TASK DIRECTIONS » From the data that follows, report how many lines hold the string "xiebohui", giving only the number.

PROVIDED DATA »
=== Section Start ===
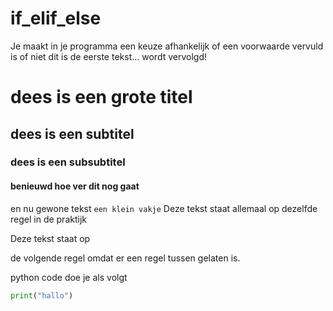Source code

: # if_elif_else
Je maakt in je programma een keuze afhankelijk of een voorwaarde vervuld is of niet
dit is de eerste tekst... wordt vervolgd!
# dees is een grote titel
## dees is een subtitel
### dees is een subsubtitel
#### benieuwd hoe ver dit nog gaat
en nu gewone tekst
``` een klein vakje ```
Deze tekst staat allemaal
op dezelfde regel in de praktijk

Deze tekst staat op 

de volgende regel omdat er een regel tussen gelaten is.

python code doe je als volgt
```Python
print("hallo")
```

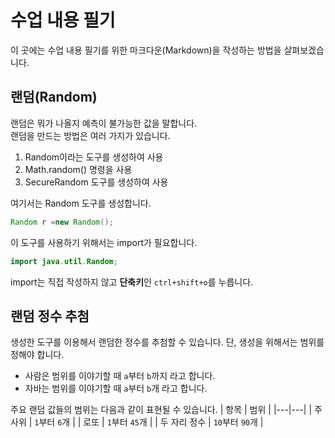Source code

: # 수업 내용 필기

이 곳에는 수업 내용 필기를 위한 마크다운(Markdown)을 작성하는
방법을 살펴보겠습니다.

## 랜덤(Random)
랜덤은 뭐가 나올지 예측이 불가능한 값을 말합니다.  
랜덤을 만드는 방법은 여러 가지가 있습니다.  
1. Random이라는 도구를 생성하여 사용
2. Math.random() 명령을 사용
3. SecureRandom 도구를 생성하여 사용

여기서는 Random 도구를 생성합니다.
```java
Random r =new Random();
```
이 도구를 사용하기 위해서는 import가 필요합니다.
```java
import java.util.Random;
```
import는 직접 작성하지 않고 **단축키**인 `ctrl+shift+o`를 누릅니다.

## 랜덤 정수 추첨

생성한 도구를 이용해서 랜덤한 정수를 추첨할 수 있습니다.
단, 생성을 위해서는 범위를 정해야 합니다.

- 사람은 범위를 이야기할 때 `a`부터 `b`까지 라고 합니다.
- 자바는 범위를 이야기할 때 `a`부터 `b`개 라고 합니다.

주요 랜덤 값들의 범위는 다음과 같이 표현될 수 있습니다.
| 항목 | 범위 | 
|---|---|
| 주사위 | `1`부터 `6`개 |
| 로또 | `1`부터 `45`개 |
| 두 자리 정수 | `10`부터 `90`개 |
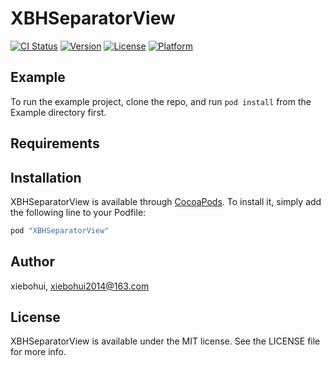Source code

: # XBHSeparatorView

[![CI Status](http://img.shields.io/travis/xiebohui/XBHSeparatorView.svg?style=flat)](https://travis-ci.org/xiebohui/XBHSeparatorView)
[![Version](https://img.shields.io/cocoapods/v/XBHSeparatorView.svg?style=flat)](http://cocoapods.org/pods/XBHSeparatorView)
[![License](https://img.shields.io/cocoapods/l/XBHSeparatorView.svg?style=flat)](http://cocoapods.org/pods/XBHSeparatorView)
[![Platform](https://img.shields.io/cocoapods/p/XBHSeparatorView.svg?style=flat)](http://cocoapods.org/pods/XBHSeparatorView)

## Example

To run the example project, clone the repo, and run `pod install` from the Example directory first.

## Requirements

## Installation

XBHSeparatorView is available through [CocoaPods](http://cocoapods.org). To install
it, simply add the following line to your Podfile:

```ruby
pod "XBHSeparatorView"
```

## Author

xiebohui, xiebohui2014@163.com

## License

XBHSeparatorView is available under the MIT license. See the LICENSE file for more info.
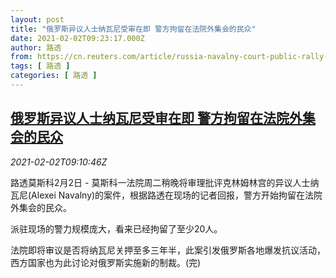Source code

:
 ```yaml
---
layout: post
title: "俄罗斯异议人士纳瓦尼受审在即 警方拘留在法院外集会的民众"
date: 2021-02-02T09:23:17.000Z
author: 路透
from: https://cn.reuters.com/article/russia-navalny-court-public-rally-0202-idCNKBS2A20X4
tags: [ 路透 ]
categories: [ 路透 ]
---
```

<!--1612257797000-->
[俄罗斯异议人士纳瓦尼受审在即 警方拘留在法院外集会的民众](https://cn.reuters.com/article/russia-navalny-court-public-rally-0202-idCNKBS2A20X4)
------

<div>
<div><i>2021-02-02T09:10:46Z</i></div><p>路透莫斯科2月2日 - 莫斯科一法院周二稍晚将审理批评克林姆林宫的异议人士纳瓦尼(Alexei Navalny)的案件，根据路透在现场的记者回报，警方开始拘留在法院外集会的民众。</p><p>派驻现场的警力规模庞大，看来已经拘留了至少20人。</p><p>法院即将审议是否将纳瓦尼关押至多三年半，此案引发俄罗斯各地爆发抗议活动，西方国家也为此讨论对俄罗斯实施新的制裁。(完)</p>
</div>
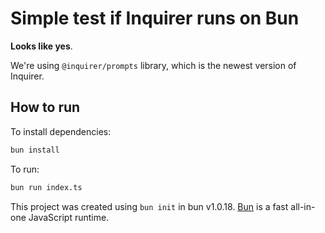 # Simple test if Inquirer runs on Bun

**Looks like yes**.

We're using `@inquirer/prompts` library, which is the newest version of Inquirer.

## How to run

To install dependencies:

```bash
bun install
```

To run:

```bash
bun run index.ts
```

This project was created using `bun init` in bun v1.0.18. [Bun](https://bun.sh) is a fast all-in-one JavaScript runtime.
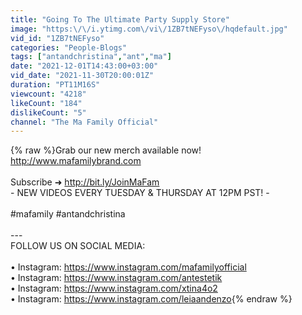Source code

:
 ```yaml
---
title: "Going To The Ultimate Party Supply Store"
image: "https:\/\/i.ytimg.com\/vi\/1ZB7tNEFyso\/hqdefault.jpg"
vid_id: "1ZB7tNEFyso"
categories: "People-Blogs"
tags: ["antandchristina","ant","ma"]
date: "2021-12-01T14:43:00+03:00"
vid_date: "2021-11-30T20:00:01Z"
duration: "PT11M16S"
viewcount: "4218"
likeCount: "184"
dislikeCount: "5"
channel: "The Ma Family Official"
---
```

{% raw %}Grab our new merch available now! <a rel="nofollow" target="blank" href="http://www.mafamilybrand.com">http://www.mafamilybrand.com</a> <br /><br />Subscribe ➜ <a rel="nofollow" target="blank" href="http://bit.ly/JoinMaFam">http://bit.ly/JoinMaFam</a><br />- NEW VIDEOS EVERY TUESDAY &amp; THURSDAY AT 12PM PST! -<br /><br />#mafamily #antandchristina<br /><br /> --- <br />FOLLOW US ON SOCIAL MEDIA:<br /><br />• Instagram: <a rel="nofollow" target="blank" href="https://www.instagram.com/mafamilyofficial">https://www.instagram.com/mafamilyofficial</a><br />• Instagram: <a rel="nofollow" target="blank" href="https://www.instagram.com/antestetik">https://www.instagram.com/antestetik</a><br />• Instagram: <a rel="nofollow" target="blank" href="https://www.instagram.com/xtina4o2">https://www.instagram.com/xtina4o2</a><br />• Instagram: <a rel="nofollow" target="blank" href="https://www.instagram.com/leiaandenzo">https://www.instagram.com/leiaandenzo</a>{% endraw %}
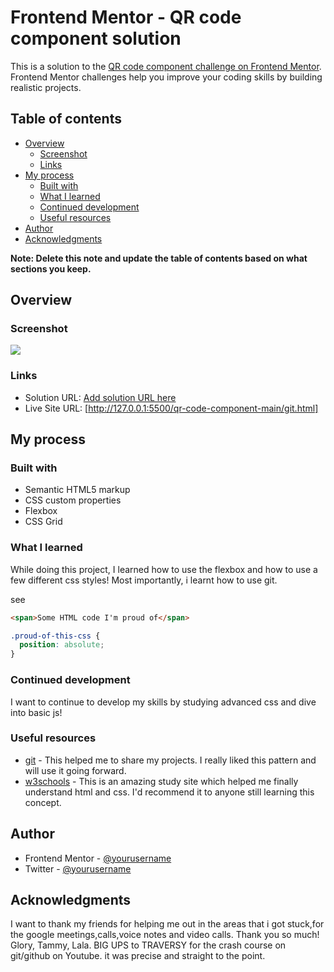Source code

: # Frontend Mentor - QR code component solution

This is a solution to the [QR code component challenge on Frontend Mentor](https://www.frontendmentor.io/challenges/qr-code-component-iux_sIO_H). Frontend Mentor challenges help you improve your coding skills by building realistic projects. 

## Table of contents

- [Overview](#overview)
  - [Screenshot](#screenshot)
  - [Links](#links)
- [My process](#my-process)
  - [Built with](#built-with)
  - [What I learned](#what-i-learned)
  - [Continued development](#continued-development)
  - [Useful resources](#useful-resources)
- [Author](#author)
- [Acknowledgments](#acknowledgments)

**Note: Delete this note and update the table of contents based on what sections you keep.**

## Overview

### Screenshot

![](./gitshot1.PNG)


### Links

- Solution URL: [Add solution URL here](https://your-solution-url.com)
- Live Site URL: [http://127.0.0.1:5500/qr-code-component-main/git.html]

## My process

### Built with

- Semantic HTML5 markup
- CSS custom properties
- Flexbox
- CSS Grid


### What I learned

While doing this project, I learned how to use the flexbox and how to use a few different css styles! Most importantly, i learnt how to use git.

see

```html
<span>Some HTML code I'm proud of</span>
```
```css
.proud-of-this-css {
  position: absolute;
}
```

### Continued development

I want to continue to develop my skills by studying advanced css and dive into basic js!

### Useful resources

- [git](https://www.github.com) - This helped me to share my projects. I really liked this pattern and will use it going forward.
- [w3schools](https://www.w3schools.com) - This is an amazing study site which helped me finally understand html and css. I'd recommend it to anyone still learning this concept.

## Author

- Frontend Mentor - [@yourusername](https://www.frontendmentor.io/profile/yourusername)
- Twitter - [@yourusername](https://www.twitter.com/yourusername)


## Acknowledgments

I want to thank my friends for helping me out in the areas that i got stuck,for the google meetings,calls,voice notes and video calls. Thank you so much!  Glory, Tammy, Lala. BIG UPS to TRAVERSY for the crash course on git/github on Youtube. it was precise and straight to the point.

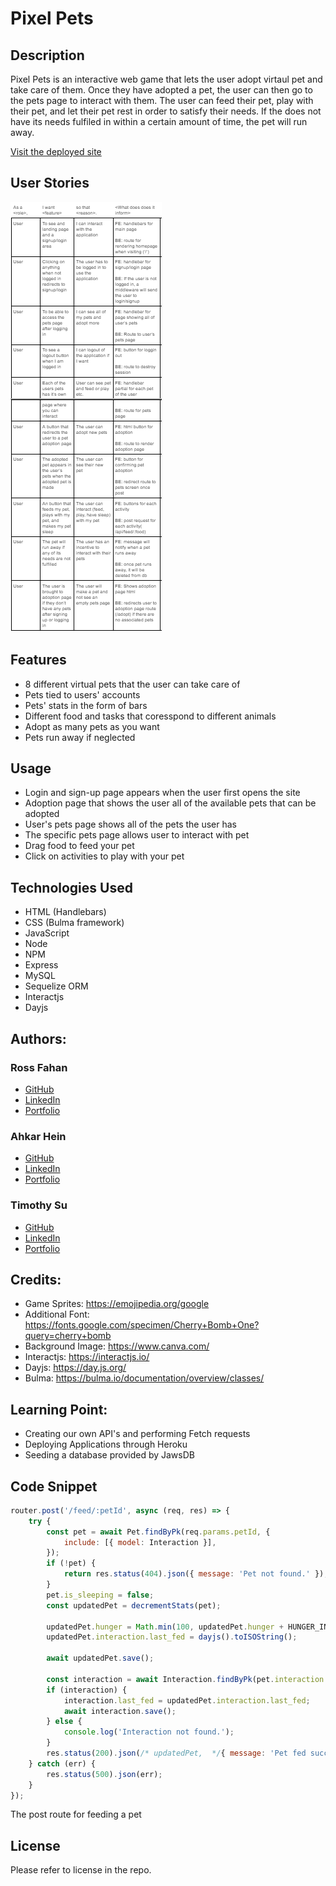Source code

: # Pixel Pets

## Description
Pixel Pets is an interactive web game that lets the user adopt virtaul pet and take care of them. Once they have adopted a pet, the user can then go to the pets page to interact with them. The user can feed their pet, play with their pet, and let their pet rest in order to satisfy their needs. If the does not have its needs fulfiled in within a certain amount of time, the pet will run away.

[Visit the deployed site](https://evening-shore-08297-d73707de49e0.herokuapp.com)

## User Stories
![User Stories](./assets/userstory.png)

## Features
* 8 different virtual pets that the user can take care of
* Pets tied to users' accounts
* Pets' stats in the form of bars
* Different food and tasks that coresspond to different animals
* Adopt as many pets as you want
* Pets run away if neglected

## Usage
* Login and sign-up page appears when the user first opens the site
* Adoption page that shows the user all of the available pets that can be adopted
* User's pets page shows all of the pets the user has
* The specific pets page allows user to interact with pet
* Drag food to feed your pet
* Click on activities to play with your pet

## Technologies Used
* HTML (Handlebars)
*	CSS (Bulma framework)
*	JavaScript
* Node
* NPM
* Express
* MySQL
* Sequelize ORM
* Interactjs
* Dayjs

## Authors:

### Ross Fahan
* [GitHub](https://github.com/RossFahan)
* [LinkedIn](https://www.linkedin.com/in/rossfahan/)
* [Portfolio]()

### Ahkar Hein
* [GitHub](https://github.com/ahkar-hein)
* [LinkedIn](https://www.linkedin.com/in/ahkar-hein-9b4065100/)
* [Portfolio](https://ahkar-hein.github.io/Portfolio-website/)

### Timothy Su
* [GitHub](https://github.com/timothysu1)
* [LinkedIn](https://www.linkedin.com/in/timothysu1/)
* [Portfolio](https://timothysu1.github.io/portfolio-timothysu/)

## Credits:
* Game Sprites: https://emojipedia.org/google 
* Additional Font: https://fonts.google.com/specimen/Cherry+Bomb+One?query=cherry+bomb 
* Background Image: https://www.canva.com/
* Interactjs: https://interactjs.io/
* Dayjs: https://day.js.org/
* Bulma: https://bulma.io/documentation/overview/classes/

## Learning Point:
* Creating our own API's and performing Fetch requests
* Deploying Applications through Heroku
* Seeding a database provided by JawsDB

## Code Snippet
```js
router.post('/feed/:petId', async (req, res) => {
    try {
        const pet = await Pet.findByPk(req.params.petId, {
            include: [{ model: Interaction }],
        });
        if (!pet) {
            return res.status(404).json({ message: 'Pet not found.' });
        }
        pet.is_sleeping = false;
        const updatedPet = decrementStats(pet);

        updatedPet.hunger = Math.min(100, updatedPet.hunger + HUNGER_INCREMENT_WHEN_FED);
        updatedPet.interaction.last_fed = dayjs().toISOString();

        await updatedPet.save();

        const interaction = await Interaction.findByPk(pet.interaction.id);
        if (interaction) {
            interaction.last_fed = updatedPet.interaction.last_fed;
            await interaction.save();
        } else {
            console.log('Interaction not found.');
        }
        res.status(200).json(/* updatedPet,  */{ message: 'Pet fed successfully.' });
    } catch (err) {
        res.status(500).json(err);
    }
});
```
The post route for feeding a pet 

## License

Please refer to license in the repo.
=== Section End ===
RESPONSE FOR THIS EXERCISE » 2